I cant find a pull request for this change. Nor any discussion. And the commit message makes no sense, there are no clear explanations.

This is an important change that can have lots of consequences with drivers and chip init, specifically in the case where I am stuck.


I believe that nx_open in group_setupidlefiles expects to get fd 0 (because it's the first opened file?) but it does not, because syslog or something else has opened a file before and this breaks an assumption.

I might be seeing different issues. I'll probably put an early breakpoint in fopen to see which values are returned.


I have a workaround by removing the DEBUGASSERT, but I fear an importnat issue hides somewhere else, and I want to find the root cause of this instead of hiding a bug under the carpet.

Sebastien


On 5/19/22 22:34, Petro Karashchenko wrote:
Hi,

Most probably we need to trace when network init is done. Usually in the
early stages the "#  define showprogress(c) arm_lowputc(c)" and
"arm_lowputs" is used to trace the init process, so maybe you can
instrument the code to find out what is going on.

Best regards,
Petro

чт, 19 трав. 2022 р. о 22:15 Nathan Hartman <hartman...@gmail.com> пише:

On Thu, May 19, 2022 at 12:40 PM Sebastien Lorquet <seba...@lorquet.fr>
wrote:
Hi,

I have a nucleo-h743zi, in which I have enabled network.

It seems to work so far.

When I enable Network Info Debug, I get a crash.
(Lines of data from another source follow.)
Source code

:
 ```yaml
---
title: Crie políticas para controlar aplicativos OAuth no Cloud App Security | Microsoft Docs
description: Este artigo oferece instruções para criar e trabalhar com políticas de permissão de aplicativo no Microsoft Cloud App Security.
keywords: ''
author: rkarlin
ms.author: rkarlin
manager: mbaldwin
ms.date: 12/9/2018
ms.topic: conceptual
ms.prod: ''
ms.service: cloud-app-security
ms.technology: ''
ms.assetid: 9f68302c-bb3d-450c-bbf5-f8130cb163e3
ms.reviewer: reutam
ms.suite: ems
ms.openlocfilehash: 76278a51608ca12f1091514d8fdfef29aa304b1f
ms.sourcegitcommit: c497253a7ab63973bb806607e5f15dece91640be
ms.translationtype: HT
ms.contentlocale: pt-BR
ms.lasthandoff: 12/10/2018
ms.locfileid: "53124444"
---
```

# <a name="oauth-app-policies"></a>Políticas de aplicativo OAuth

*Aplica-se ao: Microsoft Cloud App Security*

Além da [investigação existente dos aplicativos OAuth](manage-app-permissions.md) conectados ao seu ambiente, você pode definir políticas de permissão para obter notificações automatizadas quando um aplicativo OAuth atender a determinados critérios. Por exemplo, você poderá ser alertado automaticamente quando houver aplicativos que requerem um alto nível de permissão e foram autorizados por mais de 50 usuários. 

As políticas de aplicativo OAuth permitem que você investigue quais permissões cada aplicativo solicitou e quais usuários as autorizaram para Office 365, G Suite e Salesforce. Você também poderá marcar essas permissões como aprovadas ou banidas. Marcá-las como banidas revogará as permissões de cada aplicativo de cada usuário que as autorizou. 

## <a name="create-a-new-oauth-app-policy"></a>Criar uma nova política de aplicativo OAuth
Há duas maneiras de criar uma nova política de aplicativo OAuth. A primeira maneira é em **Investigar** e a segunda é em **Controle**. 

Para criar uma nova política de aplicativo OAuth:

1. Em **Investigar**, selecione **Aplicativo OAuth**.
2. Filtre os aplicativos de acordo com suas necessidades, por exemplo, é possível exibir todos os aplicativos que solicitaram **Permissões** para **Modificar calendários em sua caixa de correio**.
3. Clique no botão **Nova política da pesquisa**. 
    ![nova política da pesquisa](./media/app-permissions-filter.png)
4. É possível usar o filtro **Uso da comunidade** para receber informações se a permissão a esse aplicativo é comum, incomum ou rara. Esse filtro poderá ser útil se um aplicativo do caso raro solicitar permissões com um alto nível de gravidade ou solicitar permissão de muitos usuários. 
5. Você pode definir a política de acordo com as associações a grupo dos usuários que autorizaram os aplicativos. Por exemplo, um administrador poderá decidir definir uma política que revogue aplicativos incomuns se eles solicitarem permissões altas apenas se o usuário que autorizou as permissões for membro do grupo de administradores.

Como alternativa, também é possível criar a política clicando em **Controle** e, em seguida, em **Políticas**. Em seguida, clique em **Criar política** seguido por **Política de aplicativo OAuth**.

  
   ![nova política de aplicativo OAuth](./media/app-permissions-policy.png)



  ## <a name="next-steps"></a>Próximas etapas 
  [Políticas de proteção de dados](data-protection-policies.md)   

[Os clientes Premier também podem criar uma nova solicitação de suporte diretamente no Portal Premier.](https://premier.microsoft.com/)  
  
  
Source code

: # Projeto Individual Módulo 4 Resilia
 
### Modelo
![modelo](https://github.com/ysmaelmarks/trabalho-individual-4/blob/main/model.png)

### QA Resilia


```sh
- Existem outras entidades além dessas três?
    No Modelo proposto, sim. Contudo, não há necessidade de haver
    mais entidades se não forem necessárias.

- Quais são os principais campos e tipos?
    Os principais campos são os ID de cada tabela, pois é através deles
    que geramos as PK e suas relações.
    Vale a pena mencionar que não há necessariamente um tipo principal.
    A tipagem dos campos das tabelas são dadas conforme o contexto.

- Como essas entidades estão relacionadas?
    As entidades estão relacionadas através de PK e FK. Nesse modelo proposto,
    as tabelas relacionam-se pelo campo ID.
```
The crash does not happen with Network info disabled (Enabling network
warnings and errors is ok)

I am writing on the mailing list to get feedback and discussion.

Here is the crash, pretty obvious cause:

A▒DE
stm32_ethinitialize: intf: 0
stm32_ifdown: Taking the network down
netdev_register: Registered MAC: 2e:7e:27:a2:69:88 as dev: eth0
up_assert: Assertion failed at file:init/nx_start.c line: 703 task: Idle
Task

First of all I dont know where this MAC is obtained but whatever, thats
not my problem. I will put the real mac later.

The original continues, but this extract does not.